[Task prompt] What is needed is an exact copy of the lines in the listing below, from the one with "train_neural_network.py contains the" up to and including the one with "4. tensorflow_tutorials by @pkmital", with no other lines.

[Provided entries]
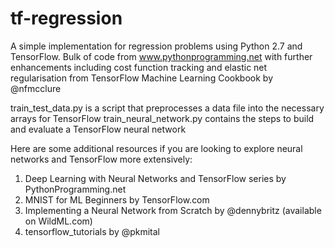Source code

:# tf-regression
A simple implementation for regression problems using Python 2.7 and TensorFlow. Bulk of code from www.pythonprogramming.net with further enhancements including cost function tracking and elastic net regularisation from TensorFlow Machine Learning Cookbook by @nfmcclure

train_test_data.py is a script that preprocesses a data file into the necessary arrays for TensorFlow
train_neural_network.py contains the steps to build and evaluate a TensorFlow neural network

Here are some additional resources if you are looking to explore neural networks and TensorFlow more extensively:

1. Deep Learning with Neural Networks and TensorFlow series by PythonProgramming.net
2. MNIST for ML Beginners by TensorFlow.com
3. Implementing a Neural Network from Scratch by @dennybritz (available on WildML.com)
4. tensorflow_tutorials by @pkmital
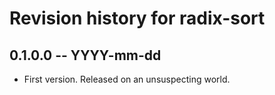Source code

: # Revision history for radix-sort

## 0.1.0.0 -- YYYY-mm-dd

* First version. Released on an unsuspecting world.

[Expected answer]
train_neural_network.py contains the steps to build and evaluate a TensorFlow neural network

Here are some additional resources if you are looking to explore neural networks and TensorFlow more extensively:

1. Deep Learning with Neural Networks and TensorFlow series by PythonProgramming.net
2. MNIST for ML Beginners by TensorFlow.com
3. Implementing a Neural Network from Scratch by @dennybritz (available on WildML.com)
4. tensorflow_tutorials by @pkmital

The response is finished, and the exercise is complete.